#### [To do]
Where does the word "Desktop" show up in the records? Copy every line that holds it.

#### [Given entries]
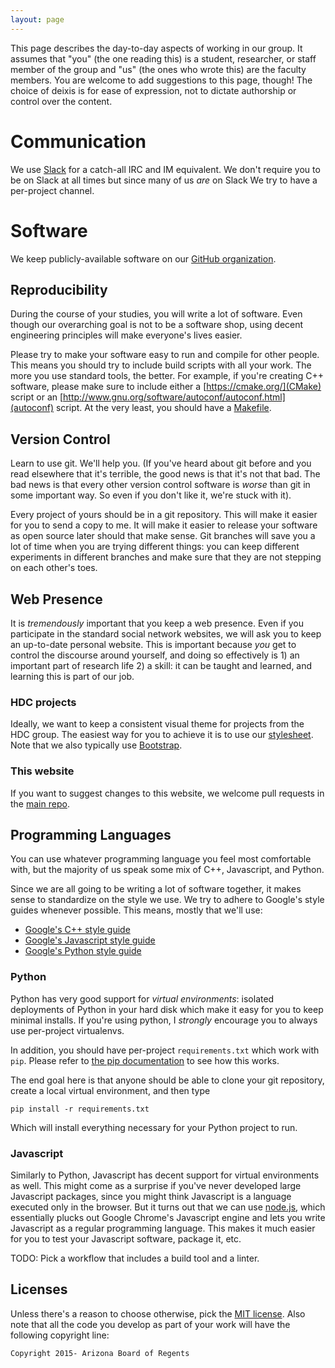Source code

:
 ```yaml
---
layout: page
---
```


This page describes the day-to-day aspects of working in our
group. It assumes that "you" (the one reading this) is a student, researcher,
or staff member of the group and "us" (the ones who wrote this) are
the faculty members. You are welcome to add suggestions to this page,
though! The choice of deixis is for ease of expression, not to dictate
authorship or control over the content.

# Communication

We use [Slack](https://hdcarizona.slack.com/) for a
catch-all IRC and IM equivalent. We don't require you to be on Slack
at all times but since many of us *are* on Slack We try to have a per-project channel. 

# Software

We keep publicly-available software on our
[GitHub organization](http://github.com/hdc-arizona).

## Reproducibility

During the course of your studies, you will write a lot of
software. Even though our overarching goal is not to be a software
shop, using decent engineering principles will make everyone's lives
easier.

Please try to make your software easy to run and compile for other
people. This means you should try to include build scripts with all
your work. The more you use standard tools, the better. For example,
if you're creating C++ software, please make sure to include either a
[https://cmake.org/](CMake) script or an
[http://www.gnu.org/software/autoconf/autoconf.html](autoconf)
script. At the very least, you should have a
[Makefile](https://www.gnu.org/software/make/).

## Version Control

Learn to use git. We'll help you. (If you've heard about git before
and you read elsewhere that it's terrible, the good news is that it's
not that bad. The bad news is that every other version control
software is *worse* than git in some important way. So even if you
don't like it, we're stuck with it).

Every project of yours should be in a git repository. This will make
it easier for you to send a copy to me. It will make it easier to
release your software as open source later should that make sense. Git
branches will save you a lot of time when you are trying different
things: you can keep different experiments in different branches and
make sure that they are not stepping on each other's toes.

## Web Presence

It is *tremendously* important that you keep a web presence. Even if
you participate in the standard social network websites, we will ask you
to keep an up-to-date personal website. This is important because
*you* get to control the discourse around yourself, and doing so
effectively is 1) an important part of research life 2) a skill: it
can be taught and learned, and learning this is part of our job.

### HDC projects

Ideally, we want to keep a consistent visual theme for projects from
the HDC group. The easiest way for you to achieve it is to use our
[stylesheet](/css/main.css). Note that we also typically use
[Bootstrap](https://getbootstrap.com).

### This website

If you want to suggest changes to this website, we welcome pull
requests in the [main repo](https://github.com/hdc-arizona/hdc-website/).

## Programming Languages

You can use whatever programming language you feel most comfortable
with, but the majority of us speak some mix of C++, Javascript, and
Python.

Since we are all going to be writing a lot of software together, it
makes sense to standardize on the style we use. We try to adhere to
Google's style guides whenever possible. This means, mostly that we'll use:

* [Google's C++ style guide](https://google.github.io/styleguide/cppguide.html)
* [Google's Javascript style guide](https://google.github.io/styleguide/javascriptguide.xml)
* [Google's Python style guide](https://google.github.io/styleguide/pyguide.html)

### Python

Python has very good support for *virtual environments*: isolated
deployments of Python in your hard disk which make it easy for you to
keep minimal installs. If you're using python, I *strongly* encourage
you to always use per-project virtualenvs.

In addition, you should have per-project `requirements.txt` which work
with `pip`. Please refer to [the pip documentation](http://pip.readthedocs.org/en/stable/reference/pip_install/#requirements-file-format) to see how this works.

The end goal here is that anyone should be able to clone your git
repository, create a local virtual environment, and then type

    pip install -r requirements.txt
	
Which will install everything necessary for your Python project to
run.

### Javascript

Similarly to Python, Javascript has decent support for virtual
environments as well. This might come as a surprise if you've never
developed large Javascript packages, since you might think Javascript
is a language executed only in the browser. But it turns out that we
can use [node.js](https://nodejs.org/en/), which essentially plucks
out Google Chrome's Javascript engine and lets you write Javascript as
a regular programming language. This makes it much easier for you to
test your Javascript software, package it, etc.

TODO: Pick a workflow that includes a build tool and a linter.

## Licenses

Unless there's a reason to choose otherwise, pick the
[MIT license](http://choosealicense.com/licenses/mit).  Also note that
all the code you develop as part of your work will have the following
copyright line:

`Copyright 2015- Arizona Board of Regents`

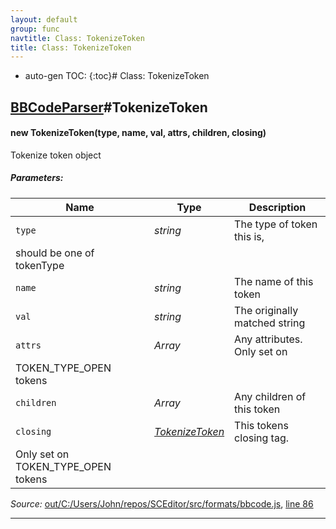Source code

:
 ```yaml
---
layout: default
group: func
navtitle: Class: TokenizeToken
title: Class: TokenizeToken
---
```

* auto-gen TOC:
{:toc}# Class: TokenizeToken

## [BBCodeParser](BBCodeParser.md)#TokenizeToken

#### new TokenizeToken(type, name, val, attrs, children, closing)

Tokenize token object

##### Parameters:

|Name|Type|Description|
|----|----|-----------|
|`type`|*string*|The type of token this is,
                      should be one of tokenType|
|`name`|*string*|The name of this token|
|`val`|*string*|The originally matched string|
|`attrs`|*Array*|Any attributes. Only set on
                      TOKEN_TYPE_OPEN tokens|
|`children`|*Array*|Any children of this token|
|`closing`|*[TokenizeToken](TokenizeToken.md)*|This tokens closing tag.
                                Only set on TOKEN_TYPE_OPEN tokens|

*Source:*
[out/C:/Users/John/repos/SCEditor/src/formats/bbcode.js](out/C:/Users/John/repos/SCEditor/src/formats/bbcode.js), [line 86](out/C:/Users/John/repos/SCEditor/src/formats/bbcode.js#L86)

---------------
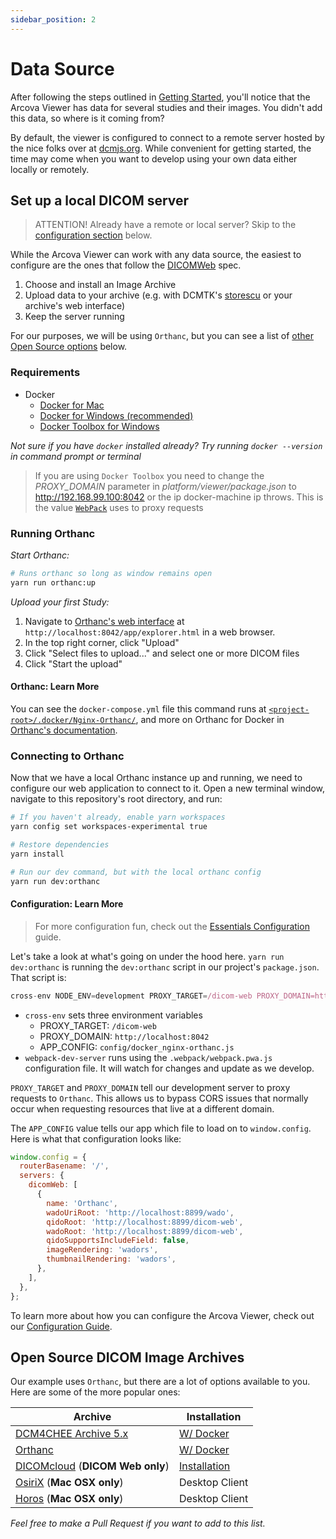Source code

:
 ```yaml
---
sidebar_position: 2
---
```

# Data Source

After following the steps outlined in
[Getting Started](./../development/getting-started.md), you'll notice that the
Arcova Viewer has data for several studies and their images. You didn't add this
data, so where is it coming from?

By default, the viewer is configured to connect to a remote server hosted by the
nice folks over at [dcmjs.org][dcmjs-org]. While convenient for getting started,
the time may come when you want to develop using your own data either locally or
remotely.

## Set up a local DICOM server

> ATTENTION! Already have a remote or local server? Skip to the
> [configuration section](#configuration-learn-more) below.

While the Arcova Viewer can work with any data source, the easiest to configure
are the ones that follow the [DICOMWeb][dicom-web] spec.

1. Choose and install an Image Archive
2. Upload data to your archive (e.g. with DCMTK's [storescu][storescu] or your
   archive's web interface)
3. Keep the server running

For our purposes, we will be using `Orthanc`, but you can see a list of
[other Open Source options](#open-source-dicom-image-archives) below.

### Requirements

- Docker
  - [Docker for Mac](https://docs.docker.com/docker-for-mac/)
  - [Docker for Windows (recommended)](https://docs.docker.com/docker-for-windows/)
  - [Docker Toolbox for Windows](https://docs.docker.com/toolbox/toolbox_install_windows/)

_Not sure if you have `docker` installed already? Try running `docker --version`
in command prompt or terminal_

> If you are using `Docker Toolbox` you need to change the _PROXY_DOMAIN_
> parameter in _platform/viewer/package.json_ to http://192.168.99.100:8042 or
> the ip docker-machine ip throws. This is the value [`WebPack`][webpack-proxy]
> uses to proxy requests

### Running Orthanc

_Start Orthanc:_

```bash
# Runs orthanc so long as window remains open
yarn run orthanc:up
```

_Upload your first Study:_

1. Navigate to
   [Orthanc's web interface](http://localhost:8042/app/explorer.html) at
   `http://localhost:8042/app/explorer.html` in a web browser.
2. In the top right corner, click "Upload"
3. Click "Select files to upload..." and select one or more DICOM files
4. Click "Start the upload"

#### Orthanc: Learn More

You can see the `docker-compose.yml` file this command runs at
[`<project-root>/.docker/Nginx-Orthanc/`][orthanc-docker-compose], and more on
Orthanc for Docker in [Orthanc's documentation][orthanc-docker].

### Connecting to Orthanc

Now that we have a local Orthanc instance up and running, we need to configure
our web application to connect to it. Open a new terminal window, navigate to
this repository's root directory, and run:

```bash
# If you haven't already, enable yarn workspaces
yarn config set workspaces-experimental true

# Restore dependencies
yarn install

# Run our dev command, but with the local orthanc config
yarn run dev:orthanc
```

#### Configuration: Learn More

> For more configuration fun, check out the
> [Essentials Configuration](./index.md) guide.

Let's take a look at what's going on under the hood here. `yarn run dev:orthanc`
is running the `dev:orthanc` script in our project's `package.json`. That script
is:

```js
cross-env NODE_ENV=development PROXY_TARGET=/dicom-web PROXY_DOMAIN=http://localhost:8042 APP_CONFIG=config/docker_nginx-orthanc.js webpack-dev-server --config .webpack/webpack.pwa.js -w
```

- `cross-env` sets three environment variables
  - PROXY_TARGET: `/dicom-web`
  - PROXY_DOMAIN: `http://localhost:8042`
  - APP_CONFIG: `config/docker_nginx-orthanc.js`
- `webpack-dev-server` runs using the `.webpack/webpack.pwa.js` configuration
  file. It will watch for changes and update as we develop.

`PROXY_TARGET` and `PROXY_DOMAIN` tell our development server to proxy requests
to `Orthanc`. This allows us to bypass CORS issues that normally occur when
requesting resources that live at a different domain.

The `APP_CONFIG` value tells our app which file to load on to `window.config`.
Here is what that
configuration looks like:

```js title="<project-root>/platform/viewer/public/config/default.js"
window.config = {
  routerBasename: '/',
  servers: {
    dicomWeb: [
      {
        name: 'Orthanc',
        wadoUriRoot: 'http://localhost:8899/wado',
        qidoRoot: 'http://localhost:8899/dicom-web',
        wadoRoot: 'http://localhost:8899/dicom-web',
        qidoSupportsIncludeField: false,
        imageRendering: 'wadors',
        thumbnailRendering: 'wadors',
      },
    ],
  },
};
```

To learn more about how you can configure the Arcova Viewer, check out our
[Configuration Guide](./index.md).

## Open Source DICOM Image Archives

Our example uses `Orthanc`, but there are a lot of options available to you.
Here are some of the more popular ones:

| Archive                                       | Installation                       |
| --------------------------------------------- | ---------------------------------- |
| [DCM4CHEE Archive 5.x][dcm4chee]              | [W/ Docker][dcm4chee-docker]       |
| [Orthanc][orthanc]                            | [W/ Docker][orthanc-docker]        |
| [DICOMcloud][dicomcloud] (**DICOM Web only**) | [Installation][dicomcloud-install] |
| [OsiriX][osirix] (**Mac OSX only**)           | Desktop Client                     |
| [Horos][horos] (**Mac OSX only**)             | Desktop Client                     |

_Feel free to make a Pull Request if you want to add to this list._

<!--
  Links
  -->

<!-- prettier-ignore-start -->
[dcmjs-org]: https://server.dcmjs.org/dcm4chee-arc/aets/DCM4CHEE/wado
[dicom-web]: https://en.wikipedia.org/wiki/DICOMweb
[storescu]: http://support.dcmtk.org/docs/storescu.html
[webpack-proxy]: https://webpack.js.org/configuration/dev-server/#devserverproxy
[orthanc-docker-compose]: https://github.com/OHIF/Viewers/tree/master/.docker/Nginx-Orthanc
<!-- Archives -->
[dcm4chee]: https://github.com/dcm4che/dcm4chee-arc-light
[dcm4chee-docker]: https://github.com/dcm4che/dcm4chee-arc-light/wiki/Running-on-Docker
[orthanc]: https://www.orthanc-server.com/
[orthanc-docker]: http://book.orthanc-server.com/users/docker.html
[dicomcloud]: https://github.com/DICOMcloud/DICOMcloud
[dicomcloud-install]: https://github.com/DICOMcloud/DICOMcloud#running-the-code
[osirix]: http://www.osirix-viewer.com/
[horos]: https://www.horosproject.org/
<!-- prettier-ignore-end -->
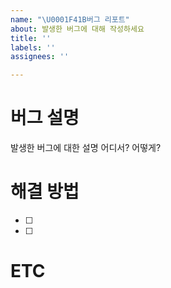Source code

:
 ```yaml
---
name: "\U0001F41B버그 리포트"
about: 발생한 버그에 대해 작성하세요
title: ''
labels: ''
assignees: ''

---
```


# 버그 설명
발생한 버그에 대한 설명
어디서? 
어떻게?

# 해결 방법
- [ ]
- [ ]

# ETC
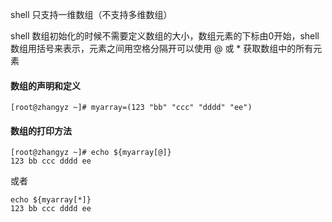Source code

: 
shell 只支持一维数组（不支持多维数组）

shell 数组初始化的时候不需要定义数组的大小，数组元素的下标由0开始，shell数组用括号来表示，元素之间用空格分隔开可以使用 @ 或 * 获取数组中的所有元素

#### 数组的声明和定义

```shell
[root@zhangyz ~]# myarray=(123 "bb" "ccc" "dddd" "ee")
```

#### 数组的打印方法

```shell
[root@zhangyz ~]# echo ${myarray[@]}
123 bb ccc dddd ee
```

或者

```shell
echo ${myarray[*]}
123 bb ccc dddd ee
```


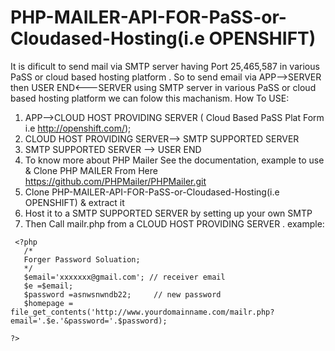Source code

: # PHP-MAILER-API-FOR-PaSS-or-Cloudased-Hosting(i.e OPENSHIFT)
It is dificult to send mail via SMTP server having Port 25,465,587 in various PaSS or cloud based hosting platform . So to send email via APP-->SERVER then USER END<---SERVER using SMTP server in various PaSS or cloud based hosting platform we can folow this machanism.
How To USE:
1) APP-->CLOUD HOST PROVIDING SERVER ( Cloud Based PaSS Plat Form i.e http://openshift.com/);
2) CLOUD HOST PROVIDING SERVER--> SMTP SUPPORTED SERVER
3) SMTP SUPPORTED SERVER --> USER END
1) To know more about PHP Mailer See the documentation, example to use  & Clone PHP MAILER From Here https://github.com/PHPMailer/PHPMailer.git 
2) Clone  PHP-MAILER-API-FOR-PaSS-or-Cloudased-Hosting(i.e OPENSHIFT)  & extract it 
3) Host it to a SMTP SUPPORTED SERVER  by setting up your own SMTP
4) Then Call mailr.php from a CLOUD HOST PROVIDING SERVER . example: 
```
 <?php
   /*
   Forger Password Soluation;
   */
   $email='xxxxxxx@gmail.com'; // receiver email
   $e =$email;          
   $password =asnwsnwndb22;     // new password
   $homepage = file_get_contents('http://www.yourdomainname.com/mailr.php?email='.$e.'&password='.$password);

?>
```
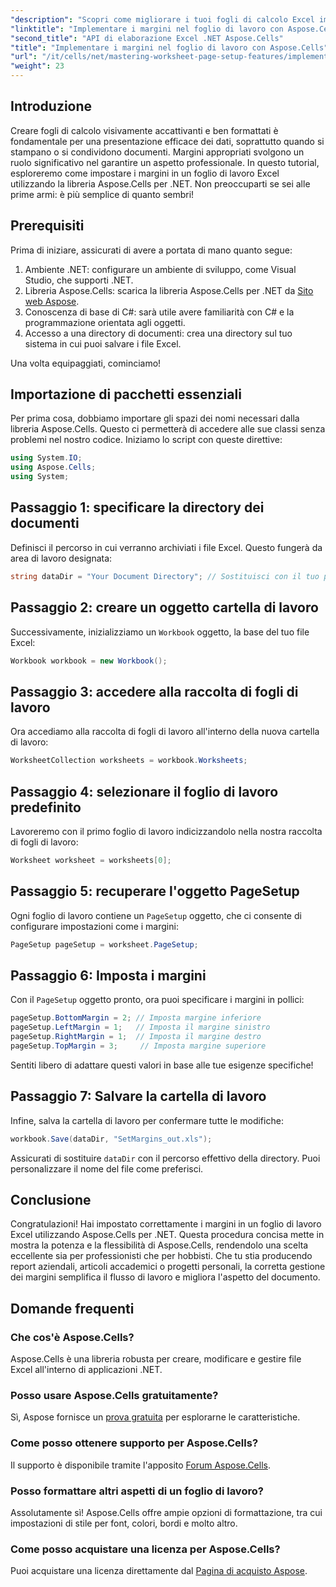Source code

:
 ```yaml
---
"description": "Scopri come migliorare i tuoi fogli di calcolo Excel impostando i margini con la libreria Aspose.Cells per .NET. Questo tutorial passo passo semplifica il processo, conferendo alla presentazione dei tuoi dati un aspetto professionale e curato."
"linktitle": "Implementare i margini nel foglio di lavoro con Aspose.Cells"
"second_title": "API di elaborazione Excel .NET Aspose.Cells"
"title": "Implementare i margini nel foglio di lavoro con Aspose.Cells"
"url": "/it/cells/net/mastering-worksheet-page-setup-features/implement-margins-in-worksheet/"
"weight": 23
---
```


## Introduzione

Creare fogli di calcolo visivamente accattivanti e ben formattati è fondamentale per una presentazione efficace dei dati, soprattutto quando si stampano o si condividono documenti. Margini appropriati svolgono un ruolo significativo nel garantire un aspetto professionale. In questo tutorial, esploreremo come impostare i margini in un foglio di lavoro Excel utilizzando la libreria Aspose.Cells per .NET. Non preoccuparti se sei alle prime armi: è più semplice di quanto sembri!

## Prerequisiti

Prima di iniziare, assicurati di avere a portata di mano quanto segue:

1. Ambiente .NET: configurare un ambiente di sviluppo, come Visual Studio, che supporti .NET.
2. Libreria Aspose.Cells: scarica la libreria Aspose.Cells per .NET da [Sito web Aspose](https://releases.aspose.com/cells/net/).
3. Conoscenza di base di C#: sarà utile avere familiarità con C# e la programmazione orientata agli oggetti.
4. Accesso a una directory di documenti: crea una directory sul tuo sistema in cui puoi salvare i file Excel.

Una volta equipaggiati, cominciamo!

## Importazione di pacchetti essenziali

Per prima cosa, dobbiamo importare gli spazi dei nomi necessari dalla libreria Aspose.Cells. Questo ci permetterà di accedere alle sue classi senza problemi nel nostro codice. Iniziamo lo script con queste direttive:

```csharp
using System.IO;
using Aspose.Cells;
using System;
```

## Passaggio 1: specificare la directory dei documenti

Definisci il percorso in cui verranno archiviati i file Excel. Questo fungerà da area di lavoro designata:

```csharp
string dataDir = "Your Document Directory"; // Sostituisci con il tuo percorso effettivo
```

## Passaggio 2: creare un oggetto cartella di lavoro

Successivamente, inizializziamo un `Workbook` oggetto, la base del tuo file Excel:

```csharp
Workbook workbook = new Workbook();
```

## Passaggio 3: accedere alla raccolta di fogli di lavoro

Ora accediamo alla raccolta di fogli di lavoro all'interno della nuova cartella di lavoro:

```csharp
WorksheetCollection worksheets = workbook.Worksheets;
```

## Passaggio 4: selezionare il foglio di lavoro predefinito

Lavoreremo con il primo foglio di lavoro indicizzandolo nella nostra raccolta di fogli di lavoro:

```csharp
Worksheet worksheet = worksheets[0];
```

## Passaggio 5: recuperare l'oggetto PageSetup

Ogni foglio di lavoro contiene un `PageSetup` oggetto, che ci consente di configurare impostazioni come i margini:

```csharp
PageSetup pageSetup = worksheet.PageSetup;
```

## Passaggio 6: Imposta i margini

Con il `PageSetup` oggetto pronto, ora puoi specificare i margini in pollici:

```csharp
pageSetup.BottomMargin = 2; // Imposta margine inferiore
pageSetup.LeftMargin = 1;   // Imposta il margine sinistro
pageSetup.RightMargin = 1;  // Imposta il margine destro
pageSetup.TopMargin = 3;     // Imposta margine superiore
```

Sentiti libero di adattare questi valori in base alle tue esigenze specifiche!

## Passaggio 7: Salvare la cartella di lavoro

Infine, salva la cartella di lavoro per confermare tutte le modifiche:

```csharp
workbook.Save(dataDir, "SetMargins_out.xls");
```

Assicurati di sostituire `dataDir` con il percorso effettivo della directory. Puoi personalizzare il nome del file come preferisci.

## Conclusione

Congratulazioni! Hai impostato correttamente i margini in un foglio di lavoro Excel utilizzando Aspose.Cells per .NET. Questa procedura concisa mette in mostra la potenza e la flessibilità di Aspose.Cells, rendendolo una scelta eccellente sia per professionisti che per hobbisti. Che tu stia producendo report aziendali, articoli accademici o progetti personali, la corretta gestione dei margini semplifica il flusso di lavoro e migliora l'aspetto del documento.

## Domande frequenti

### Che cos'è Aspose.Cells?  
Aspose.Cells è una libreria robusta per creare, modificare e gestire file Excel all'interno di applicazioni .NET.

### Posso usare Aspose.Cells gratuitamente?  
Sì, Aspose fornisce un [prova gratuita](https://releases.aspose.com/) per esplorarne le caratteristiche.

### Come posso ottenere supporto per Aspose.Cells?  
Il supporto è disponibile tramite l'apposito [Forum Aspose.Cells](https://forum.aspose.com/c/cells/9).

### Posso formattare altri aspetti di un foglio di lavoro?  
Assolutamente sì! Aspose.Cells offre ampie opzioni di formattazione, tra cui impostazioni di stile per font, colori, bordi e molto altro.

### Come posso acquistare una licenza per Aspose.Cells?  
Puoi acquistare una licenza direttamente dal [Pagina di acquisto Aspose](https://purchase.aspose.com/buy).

#### [Finished exercise]
| [OsiriX][osirix] (**Mac OSX only**)           | Desktop Client                     |
| [Horos][horos] (**Mac OSX only**)             | Desktop Client                     |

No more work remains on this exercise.